What does each class "look" like?
Build a model of \(p(x|t)\)
Apply Bayes rule

Bayes Classifier

Given features \(x = [x_1,...,x_D]^T\), we want to compute class probabilities using Bayes Rule:

\[p(c|x) = \frac{p(x,c)}{p(x)} = \frac{p(x|c)p(c)}{p(x)}\]

or by text

\[\text{posterior} = \frac{\text{class likelihood} \times {\text{prior}}}{\text{Evidence}}\]

Bayes Nets

We can represent this model using an directed graphical model, or Bayesian network.

This graph structure means the joint distribution factorizes as a product of conditional distribution for each variable given its parent(s).

Intuitively, you can think of the edges as reflecting a causal structure. But mathematically, this doesn't hold without additional assumptions.

The parameters can be learned efficiently because the log-likelihood decomposes into independent terms for each feature.

\[\begin{align*} \mathcal l(\theta) &= \sum_{i=1}^N \log p(c^{(i)}, x^{(i)})\\ &= \sum_{i=1}^N \log\{p(x^{(i)}| c^{(i)})p(c^{(i)})\}\\ &= \sum_{i=1}^N \log\{p(c^{(i)}) \prod_{j=1}^D p(x_j^{(i)}| c^{(i)})\}\\ &= \sum_{i=1}^N \bigg[\log p(c^{(i)}) + \sum_{j=1}^D \log p(x_j^{(i)}|c^{(i)})\bigg]\\ &= \underset{\text{Bernoulli log-likelihood of labels}}{\sum_{i=1}^N \log p(c^{(i)})} + \underset{\text{Bernoulli log-likelihood for feature }x_j}{\sum_j^D\sum_i^N \log p(x_j^{(i)}|c^{(i)})} \end{align*}\]

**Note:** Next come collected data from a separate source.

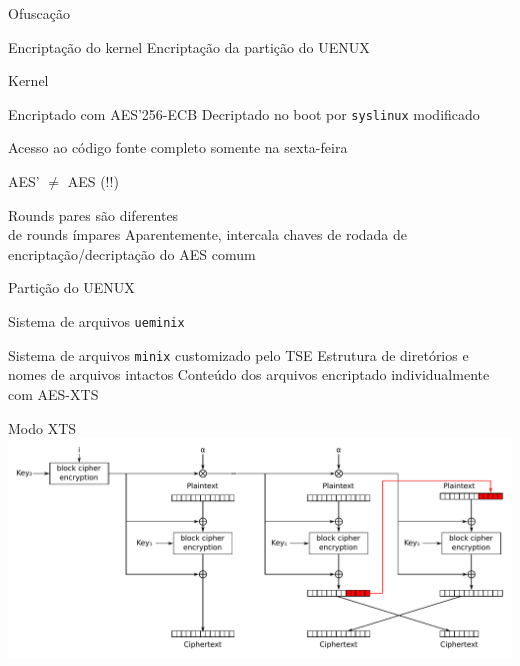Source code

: \documentclass[14pt]{beamer}
\begin{document}
\begin{frame}{Ofuscação}
  \begin{fullpageitemize}
    \itemR Encriptação do kernel
    \itemR Encriptação da partição do UENUX
  \end{fullpageitemize}
\end{frame}

\begin{frame}{Kernel}
  \begin{fullpageitemize}
    \itemR Encriptado com AES'256-ECB
    \itemR Decriptado no boot por \texttt{syslinux} modificado
      \begin{itemize}
        \itemR Acesso ao código fonte completo somente na sexta-feira
      \end{itemize}
    \itemR AES' $\mathbf{\neq}$ AES (!!)
      \begin{itemize}
        \itemR Rounds pares são diferentes\\de rounds ímpares
        \itemR Aparentemente, intercala chaves de rodada de encriptação/decriptação do AES comum
      \end{itemize}
  \end{fullpageitemize}
\end{frame}

\begin{frame}{Partição do UENUX}
  \begin{fullpageitemize}
    \itemR Sistema de arquivos \texttt{ueminix}
      \begin{itemize}
        \itemR Sistema de arquivos \texttt{minix} customizado pelo TSE
        \itemR Estrutura de diretórios e \\nomes de arquivos intactos
        \itemR Conteúdo dos arquivos encriptado individualmente com AES-XTS
      \end{itemize}
  \end{fullpageitemize}
\end{frame}

\begin{frame}{Modo XTS}
  \vfill
  {\centering
  \includegraphics[width=\textwidth,height=0.90\textheight,keepaspectratio]{images/XTS_mode_encryption}}
  \vfill
\end{frame}
\end{document}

Each of these log-likelihood terms depends on different set of parameters, so they can be optimized independently.

Bayes Inference

\[p(c|x)\propto p(c)\prod_j^D p(x_j|c)\]

For input \(x\), predict by comparing the values of \(p(c)\prod_j^D p(x_j|c)\) for different \(c\).

Bayesian Parameter Estimation

Bayesian approach treats the parameters as random variables. \(\beta\) is the set of parameters in the prior distribution of \(\theta\)

To define a Bayesian model, we need to specify two distributions:
prior distribution\(p(\theta)\), which encodes our beliefs about the parameters before we observe the data.
likelihood, same as in MLE

When we update our beliefs based on the observations, we compute the posterior distribution using Bayes' rule.

\[p(\theta|\mathcal D) = \frac{p(\theta)p(\mathcal D|\theta)}{\int p(\theta')p(\mathcal D|\theta')d\theta'}\]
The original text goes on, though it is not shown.